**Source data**
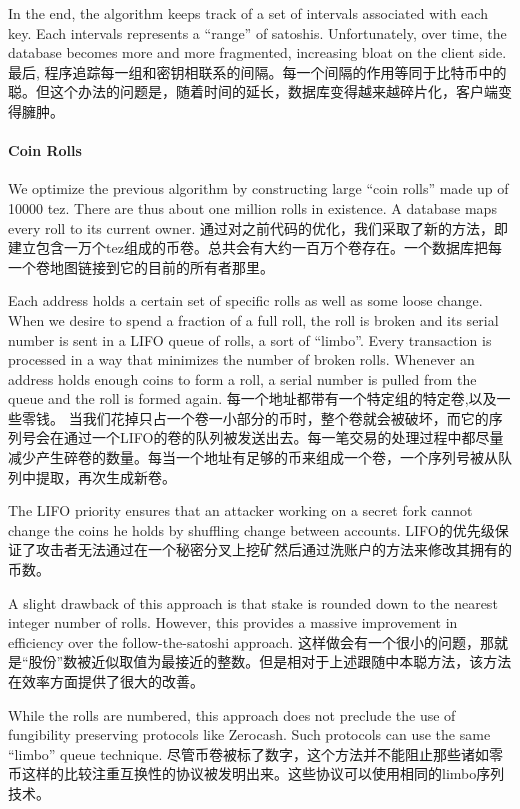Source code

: \documentclass[letterpaper]{article}
\begin{document}
In the end, the algorithm keeps track of a set of intervals associated with each
key. Each intervals represents a ``range'' of satoshis.
Unfortunately, over time, the database becomes more and more fragmented,
increasing bloat on the client side.
最后, 程序追踪每一组和密钥相联系的间隔。每一个间隔的作用等同于比特币中的聪。但这个办法的问题是，随着时间的延长，数据库变得越来越碎片化，客户端变得臃肿。

\paragraph{Coin Rolls}
We optimize the previous algorithm by constructing large ``coin rolls'' made up
of \num{10000} tez. There are thus about one million rolls in existence. A
database maps every roll to its current owner.
通过对之前代码的优化，我们采取了新的方法，即建立包含一万个tez组成的币卷。总共会有大约一百万个卷存在。一个数据库把每一个卷地图链接到它的目前的所有者那里。

Each address holds a certain set of specific rolls as well as some loose change.
When we desire to spend a fraction of a full roll, the roll is broken and
its serial number is sent in a LIFO queue of rolls, a sort of ``limbo''. Every
transaction is processed in a way that minimizes the number of broken rolls.
Whenever an address holds enough coins to form a roll, a serial number is pulled
from the queue and the roll is formed again.
每一个地址都带有一个特定组的特定卷,以及一些零钱。
当我们花掉只占一个卷一小部分的币时，整个卷就会被破坏，而它的序列号会在通过一个LIFO的卷的队列被发送出去。每一笔交易的处理过程中都尽量减少产生碎卷的数量。每当一个地址有足够的币来组成一个卷，一个序列号被从队列中提取，再次生成新卷。


The LIFO priority ensures that an attacker working on a secret fork cannot
change the coins he holds by shuffling change between accounts.
LIFO的优先级保证了攻击者无法通过在一个秘密分叉上挖矿然后通过洗账户的方法来修改其拥有的币数。

A slight drawback of this approach is that stake is rounded down to the
nearest integer number of rolls. However, this provides a massive improvement
in efficiency over the follow-the-satoshi approach.
这样做会有一个很小的问题，那就是“股份”数被近似取值为最接近的整数。但是相对于上述跟随中本聪方法，该方法在效率方面提供了很大的改善。

While the rolls are numbered, this approach does not preclude the use of 
fungibility preserving protocols like Zerocash. Such protocols can use
the same ``limbo'' queue technique.
尽管币卷被标了数字，这个方法并不能阻止那些诸如零币这样的比较注重互换性的协议被发明出来。这些协议可以使用相同的limbo序列技术。
\end{document}
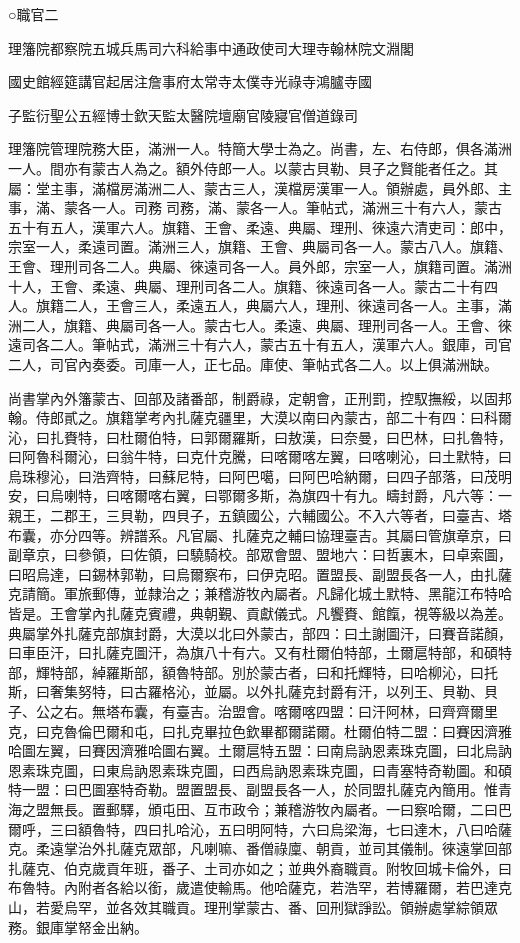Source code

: 
\begin{pinyinscope}
○職官二

理籓院都察院五城兵馬司六科給事中通政使司大理寺翰林院文淵閣

國史館經筵講官起居注詹事府太常寺太僕寺光祿寺鴻臚寺國

子監衍聖公五經博士欽天監太醫院壇廟官陵寢官僧道錄司

理籓院管理院務大臣，滿洲一人。特簡大學士為之。尚書，左、右侍郎，俱各滿洲一人。間亦有蒙古人為之。額外侍郎一人。以蒙古貝勒、貝子之賢能者任之。其屬：堂主事，滿檔房滿洲二人、蒙古三人，漢檔房漢軍一人。領辦處，員外郎、主事，滿、蒙各一人。司務司務，滿、蒙各一人。筆帖式，滿洲三十有六人，蒙古五十有五人，漢軍六人。旗籍、王會、柔遠、典屬、理刑、徠遠六清吏司：郎中，宗室一人，柔遠司置。滿洲三人，旗籍、王會、典屬司各一人。蒙古八人。旗籍、王會、理刑司各二人。典屬、徠遠司各一人。員外郎，宗室一人，旗籍司置。滿洲十人，王會、柔遠、典屬、理刑司各二人。旗籍、徠遠司各一人。蒙古二十有四人。旗籍二人，王會三人，柔遠五人，典屬六人，理刑、徠遠司各一人。主事，滿洲二人，旗籍、典屬司各一人。蒙古七人。柔遠、典屬、理刑司各一人。王會、徠遠司各二人。筆帖式，滿洲三十有六人，蒙古五十有五人，漢軍六人。銀庫，司官二人，司官內奏委。司庫一人，正七品。庫使、筆帖式各二人。以上俱滿洲缺。

尚書掌內外籓蒙古、回部及諸番部，制爵祿，定朝會，正刑罰，控馭撫綏，以固邦翰。侍郎貳之。旗籍掌考內扎薩克疆里，大漠以南曰內蒙古，部二十有四：曰科爾沁，曰扎賚特，曰杜爾伯特，曰郭爾羅斯，曰敖漢，曰奈曼，曰巴林，曰扎魯特，曰阿魯科爾沁，曰翁牛特，曰克什克騰，曰喀爾喀左翼，曰喀喇沁，曰土默特，曰烏珠穆沁，曰浩齊特，曰蘇尼特，曰阿巴噶，曰阿巴哈納爾，曰四子部落，曰茂明安，曰烏喇特，曰喀爾喀右翼，曰鄂爾多斯，為旗四十有九。疇封爵，凡六等：一親王，二郡王，三貝勒，四貝子，五鎮國公，六輔國公。不入六等者，曰臺吉、塔布囊，亦分四等。辨譜系。凡官屬、扎薩克之輔曰協理臺吉。其屬曰管旗章京，曰副章京，曰參領，曰佐領，曰驍騎校。部眾會盟、盟地六：曰哲裏木，曰卓索圖，曰昭烏達，曰錫林郭勒，曰烏爾察布，曰伊克昭。置盟長、副盟長各一人，由扎薩克請簡。軍旅郵傳，並隸治之；兼稽游牧內屬者。凡歸化城土默特、黑龍江布特哈皆是。王會掌內扎薩克賓禮，典朝覲、貢獻儀式。凡饗賚、館餼，視等級以為差。典屬掌外扎薩克部旗封爵，大漠以北曰外蒙古，部四：曰土謝圖汗，曰賽音諾顏，曰車臣汗，曰扎薩克圖汗，為旗八十有六。又有杜爾伯特部，土爾扈特部，和碩特部，輝特部，綽羅斯部，額魯特部。別於蒙古者，曰和托輝特，曰哈柳沁，曰托斯，曰奢集努特，曰古羅格沁，並屬。以外扎薩克封爵有汗，以列王、貝勒、貝子、公之右。無塔布囊，有臺吉。治盟會。喀爾喀四盟：曰汗阿林，曰齊齊爾里克，曰克魯倫巴爾和屯，曰扎克畢拉色欽畢都爾諾爾。杜爾伯特二盟：曰賽因濟雅哈圖左翼，曰賽因濟雅哈圖右翼。土爾扈特五盟：曰南烏訥恩素珠克圖，曰北烏訥恩素珠克圖，曰東烏訥恩素珠克圖，曰西烏訥恩素珠克圖，曰青塞特奇勒圖。和碩特一盟：曰巴圖塞特奇勒。盟置盟長、副盟長各一人，於同盟扎薩克內簡用。惟青海之盟無長。置郵驛，頒屯田、互市政令；兼稽游牧內屬者。一曰察哈爾，二曰巴爾呼，三曰額魯特，四曰扎哈沁，五曰明阿特，六曰烏梁海，七曰達木，八曰哈薩克。柔遠掌治外扎薩克眾部，凡喇嘛、番僧祿廩、朝貢，並司其儀制。徠遠掌回部扎薩克、伯克歲貢年班，番子、土司亦如之；並典外裔職貢。附牧回城卡倫外，曰布魯特。內附者各給以銜，歲遣使輸馬。他哈薩克，若浩罕，若博羅爾，若巴達克山，若愛烏罕，並各效其職貢。理刑掌蒙古、番、回刑獄諍訟。領辦處掌綜領眾務。銀庫掌帑金出納。


\end{pinyinscope}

**Work instruction**
From the first line to the last, set down the records exactly, leaving out images.

**Response area**
Source code

: \documentclass[letterpaper]{article}
\begin{document}
In the end, the algorithm keeps track of a set of intervals associated with each
key. Each intervals represents a ``range'' of satoshis.
Unfortunately, over time, the database becomes more and more fragmented,
increasing bloat on the client side.
最后, 程序追踪每一组和密钥相联系的间隔。每一个间隔的作用等同于比特币中的聪。但这个办法的问题是，随着时间的延长，数据库变得越来越碎片化，客户端变得臃肿。

\paragraph{Coin Rolls}
We optimize the previous algorithm by constructing large ``coin rolls'' made up
of \num{10000} tez. There are thus about one million rolls in existence. A
database maps every roll to its current owner.
通过对之前代码的优化，我们采取了新的方法，即建立包含一万个tez组成的币卷。总共会有大约一百万个卷存在。一个数据库把每一个卷地图链接到它的目前的所有者那里。

Each address holds a certain set of specific rolls as well as some loose change.
When we desire to spend a fraction of a full roll, the roll is broken and
its serial number is sent in a LIFO queue of rolls, a sort of ``limbo''. Every
transaction is processed in a way that minimizes the number of broken rolls.
Whenever an address holds enough coins to form a roll, a serial number is pulled
from the queue and the roll is formed again.
每一个地址都带有一个特定组的特定卷,以及一些零钱。
当我们花掉只占一个卷一小部分的币时，整个卷就会被破坏，而它的序列号会在通过一个LIFO的卷的队列被发送出去。每一笔交易的处理过程中都尽量减少产生碎卷的数量。每当一个地址有足够的币来组成一个卷，一个序列号被从队列中提取，再次生成新卷。


The LIFO priority ensures that an attacker working on a secret fork cannot
change the coins he holds by shuffling change between accounts.
LIFO的优先级保证了攻击者无法通过在一个秘密分叉上挖矿然后通过洗账户的方法来修改其拥有的币数。

A slight drawback of this approach is that stake is rounded down to the
nearest integer number of rolls. However, this provides a massive improvement
in efficiency over the follow-the-satoshi approach.
这样做会有一个很小的问题，那就是“股份”数被近似取值为最接近的整数。但是相对于上述跟随中本聪方法，该方法在效率方面提供了很大的改善。

While the rolls are numbered, this approach does not preclude the use of 
fungibility preserving protocols like Zerocash. Such protocols can use
the same ``limbo'' queue technique.
尽管币卷被标了数字，这个方法并不能阻止那些诸如零币这样的比较注重互换性的协议被发明出来。这些协议可以使用相同的limbo序列技术。
\end{document}
Source code

: 
\begin{pinyinscope}
○職官二

理籓院都察院五城兵馬司六科給事中通政使司大理寺翰林院文淵閣

國史館經筵講官起居注詹事府太常寺太僕寺光祿寺鴻臚寺國

子監衍聖公五經博士欽天監太醫院壇廟官陵寢官僧道錄司

理籓院管理院務大臣，滿洲一人。特簡大學士為之。尚書，左、右侍郎，俱各滿洲一人。間亦有蒙古人為之。額外侍郎一人。以蒙古貝勒、貝子之賢能者任之。其屬：堂主事，滿檔房滿洲二人、蒙古三人，漢檔房漢軍一人。領辦處，員外郎、主事，滿、蒙各一人。司務司務，滿、蒙各一人。筆帖式，滿洲三十有六人，蒙古五十有五人，漢軍六人。旗籍、王會、柔遠、典屬、理刑、徠遠六清吏司：郎中，宗室一人，柔遠司置。滿洲三人，旗籍、王會、典屬司各一人。蒙古八人。旗籍、王會、理刑司各二人。典屬、徠遠司各一人。員外郎，宗室一人，旗籍司置。滿洲十人，王會、柔遠、典屬、理刑司各二人。旗籍、徠遠司各一人。蒙古二十有四人。旗籍二人，王會三人，柔遠五人，典屬六人，理刑、徠遠司各一人。主事，滿洲二人，旗籍、典屬司各一人。蒙古七人。柔遠、典屬、理刑司各一人。王會、徠遠司各二人。筆帖式，滿洲三十有六人，蒙古五十有五人，漢軍六人。銀庫，司官二人，司官內奏委。司庫一人，正七品。庫使、筆帖式各二人。以上俱滿洲缺。

尚書掌內外籓蒙古、回部及諸番部，制爵祿，定朝會，正刑罰，控馭撫綏，以固邦翰。侍郎貳之。旗籍掌考內扎薩克疆里，大漠以南曰內蒙古，部二十有四：曰科爾沁，曰扎賚特，曰杜爾伯特，曰郭爾羅斯，曰敖漢，曰奈曼，曰巴林，曰扎魯特，曰阿魯科爾沁，曰翁牛特，曰克什克騰，曰喀爾喀左翼，曰喀喇沁，曰土默特，曰烏珠穆沁，曰浩齊特，曰蘇尼特，曰阿巴噶，曰阿巴哈納爾，曰四子部落，曰茂明安，曰烏喇特，曰喀爾喀右翼，曰鄂爾多斯，為旗四十有九。疇封爵，凡六等：一親王，二郡王，三貝勒，四貝子，五鎮國公，六輔國公。不入六等者，曰臺吉、塔布囊，亦分四等。辨譜系。凡官屬、扎薩克之輔曰協理臺吉。其屬曰管旗章京，曰副章京，曰參領，曰佐領，曰驍騎校。部眾會盟、盟地六：曰哲裏木，曰卓索圖，曰昭烏達，曰錫林郭勒，曰烏爾察布，曰伊克昭。置盟長、副盟長各一人，由扎薩克請簡。軍旅郵傳，並隸治之；兼稽游牧內屬者。凡歸化城土默特、黑龍江布特哈皆是。王會掌內扎薩克賓禮，典朝覲、貢獻儀式。凡饗賚、館餼，視等級以為差。典屬掌外扎薩克部旗封爵，大漠以北曰外蒙古，部四：曰土謝圖汗，曰賽音諾顏，曰車臣汗，曰扎薩克圖汗，為旗八十有六。又有杜爾伯特部，土爾扈特部，和碩特部，輝特部，綽羅斯部，額魯特部。別於蒙古者，曰和托輝特，曰哈柳沁，曰托斯，曰奢集努特，曰古羅格沁，並屬。以外扎薩克封爵有汗，以列王、貝勒、貝子、公之右。無塔布囊，有臺吉。治盟會。喀爾喀四盟：曰汗阿林，曰齊齊爾里克，曰克魯倫巴爾和屯，曰扎克畢拉色欽畢都爾諾爾。杜爾伯特二盟：曰賽因濟雅哈圖左翼，曰賽因濟雅哈圖右翼。土爾扈特五盟：曰南烏訥恩素珠克圖，曰北烏訥恩素珠克圖，曰東烏訥恩素珠克圖，曰西烏訥恩素珠克圖，曰青塞特奇勒圖。和碩特一盟：曰巴圖塞特奇勒。盟置盟長、副盟長各一人，於同盟扎薩克內簡用。惟青海之盟無長。置郵驛，頒屯田、互市政令；兼稽游牧內屬者。一曰察哈爾，二曰巴爾呼，三曰額魯特，四曰扎哈沁，五曰明阿特，六曰烏梁海，七曰達木，八曰哈薩克。柔遠掌治外扎薩克眾部，凡喇嘛、番僧祿廩、朝貢，並司其儀制。徠遠掌回部扎薩克、伯克歲貢年班，番子、土司亦如之；並典外裔職貢。附牧回城卡倫外，曰布魯特。內附者各給以銜，歲遣使輸馬。他哈薩克，若浩罕，若博羅爾，若巴達克山，若愛烏罕，並各效其職貢。理刑掌蒙古、番、回刑獄諍訟。領辦處掌綜領眾務。銀庫掌帑金出納。


\end{pinyinscope}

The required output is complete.